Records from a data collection
BEGIN
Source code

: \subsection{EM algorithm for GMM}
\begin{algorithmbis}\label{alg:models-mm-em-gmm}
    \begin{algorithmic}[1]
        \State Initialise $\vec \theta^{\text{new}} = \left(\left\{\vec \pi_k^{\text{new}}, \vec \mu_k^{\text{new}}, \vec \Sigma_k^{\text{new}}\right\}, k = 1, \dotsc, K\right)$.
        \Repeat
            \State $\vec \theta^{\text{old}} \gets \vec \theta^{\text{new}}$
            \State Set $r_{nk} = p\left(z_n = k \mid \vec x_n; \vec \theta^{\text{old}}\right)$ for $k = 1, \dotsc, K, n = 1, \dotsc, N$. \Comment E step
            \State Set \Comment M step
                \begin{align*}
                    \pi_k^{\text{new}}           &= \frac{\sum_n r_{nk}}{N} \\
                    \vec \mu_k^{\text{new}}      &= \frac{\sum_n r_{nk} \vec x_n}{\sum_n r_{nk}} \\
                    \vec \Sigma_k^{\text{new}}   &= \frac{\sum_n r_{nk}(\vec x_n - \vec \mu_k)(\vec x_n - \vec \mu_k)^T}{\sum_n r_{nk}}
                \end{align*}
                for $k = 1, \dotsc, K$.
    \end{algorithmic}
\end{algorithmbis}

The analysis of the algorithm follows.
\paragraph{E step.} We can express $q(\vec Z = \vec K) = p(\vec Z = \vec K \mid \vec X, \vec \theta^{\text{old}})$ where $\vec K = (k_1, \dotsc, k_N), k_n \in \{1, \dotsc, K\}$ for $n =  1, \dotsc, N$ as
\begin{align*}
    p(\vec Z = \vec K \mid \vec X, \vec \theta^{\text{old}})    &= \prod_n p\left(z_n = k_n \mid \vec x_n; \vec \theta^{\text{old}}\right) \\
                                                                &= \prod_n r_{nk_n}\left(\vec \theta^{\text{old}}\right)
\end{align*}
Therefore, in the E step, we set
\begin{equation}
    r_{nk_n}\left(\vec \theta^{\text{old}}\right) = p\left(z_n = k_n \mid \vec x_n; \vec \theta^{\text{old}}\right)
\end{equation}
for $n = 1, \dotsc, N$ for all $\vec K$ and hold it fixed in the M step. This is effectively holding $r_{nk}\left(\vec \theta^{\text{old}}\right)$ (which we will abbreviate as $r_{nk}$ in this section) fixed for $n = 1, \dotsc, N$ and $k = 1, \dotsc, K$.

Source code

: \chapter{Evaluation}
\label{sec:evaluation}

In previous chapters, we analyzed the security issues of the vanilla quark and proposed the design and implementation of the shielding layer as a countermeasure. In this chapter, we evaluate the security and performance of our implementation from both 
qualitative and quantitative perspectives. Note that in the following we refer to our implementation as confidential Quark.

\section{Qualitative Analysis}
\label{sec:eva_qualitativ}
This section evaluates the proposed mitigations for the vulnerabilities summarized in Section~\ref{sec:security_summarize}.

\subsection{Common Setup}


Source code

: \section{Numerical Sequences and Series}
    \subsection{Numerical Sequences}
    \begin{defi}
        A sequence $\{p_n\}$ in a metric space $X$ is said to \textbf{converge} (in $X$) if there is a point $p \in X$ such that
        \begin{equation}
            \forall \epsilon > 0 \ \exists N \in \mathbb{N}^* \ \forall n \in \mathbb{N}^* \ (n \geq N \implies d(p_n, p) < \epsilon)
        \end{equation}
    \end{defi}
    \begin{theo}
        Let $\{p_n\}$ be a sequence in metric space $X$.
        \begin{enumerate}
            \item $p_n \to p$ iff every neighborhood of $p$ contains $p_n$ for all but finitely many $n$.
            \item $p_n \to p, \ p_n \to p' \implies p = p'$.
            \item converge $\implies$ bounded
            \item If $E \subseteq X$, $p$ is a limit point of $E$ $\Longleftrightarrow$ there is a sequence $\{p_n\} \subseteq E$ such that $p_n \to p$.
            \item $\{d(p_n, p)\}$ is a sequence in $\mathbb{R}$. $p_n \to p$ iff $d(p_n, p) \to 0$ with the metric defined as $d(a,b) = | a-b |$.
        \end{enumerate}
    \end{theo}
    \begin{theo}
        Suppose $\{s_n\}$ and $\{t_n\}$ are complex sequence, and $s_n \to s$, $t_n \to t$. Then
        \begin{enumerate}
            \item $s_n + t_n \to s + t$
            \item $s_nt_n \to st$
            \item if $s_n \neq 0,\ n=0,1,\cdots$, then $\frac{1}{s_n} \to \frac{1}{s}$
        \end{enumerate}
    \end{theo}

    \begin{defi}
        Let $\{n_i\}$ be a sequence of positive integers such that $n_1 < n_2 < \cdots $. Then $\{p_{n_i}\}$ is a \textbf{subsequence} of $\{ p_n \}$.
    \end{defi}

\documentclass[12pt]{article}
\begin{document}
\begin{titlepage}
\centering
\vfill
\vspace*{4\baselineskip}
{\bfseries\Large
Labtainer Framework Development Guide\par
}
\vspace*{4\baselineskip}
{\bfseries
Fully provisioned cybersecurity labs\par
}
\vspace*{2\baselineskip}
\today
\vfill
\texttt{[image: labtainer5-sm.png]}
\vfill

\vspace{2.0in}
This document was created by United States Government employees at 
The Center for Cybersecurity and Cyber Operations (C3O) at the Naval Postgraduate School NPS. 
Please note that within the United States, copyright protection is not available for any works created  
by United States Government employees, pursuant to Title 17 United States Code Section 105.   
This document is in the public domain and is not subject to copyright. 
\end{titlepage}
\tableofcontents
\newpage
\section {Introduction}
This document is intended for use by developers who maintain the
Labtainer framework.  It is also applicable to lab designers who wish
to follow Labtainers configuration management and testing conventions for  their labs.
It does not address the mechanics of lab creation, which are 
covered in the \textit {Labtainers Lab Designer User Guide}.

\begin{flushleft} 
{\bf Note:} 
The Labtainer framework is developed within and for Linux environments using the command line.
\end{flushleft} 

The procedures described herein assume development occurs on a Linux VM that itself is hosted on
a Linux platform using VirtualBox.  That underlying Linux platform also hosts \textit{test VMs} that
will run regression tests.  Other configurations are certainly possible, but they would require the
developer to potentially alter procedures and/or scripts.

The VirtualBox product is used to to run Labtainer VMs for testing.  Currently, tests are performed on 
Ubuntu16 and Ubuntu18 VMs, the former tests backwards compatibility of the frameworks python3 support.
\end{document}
END
* [WORK TO COMPLETE]:
Make an exact copy of every line from the one with "developer to potentially" to the end of the data, with the first and last of those lines included.

* [RESULT OF THE EXERCISE]:
developer to potentially alter procedures and/or scripts.

The VirtualBox product is used to to run Labtainer VMs for testing.  Currently, tests are performed on 
Ubuntu16 and Ubuntu18 VMs, the former tests backwards compatibility of the frameworks python3 support.
\end{document}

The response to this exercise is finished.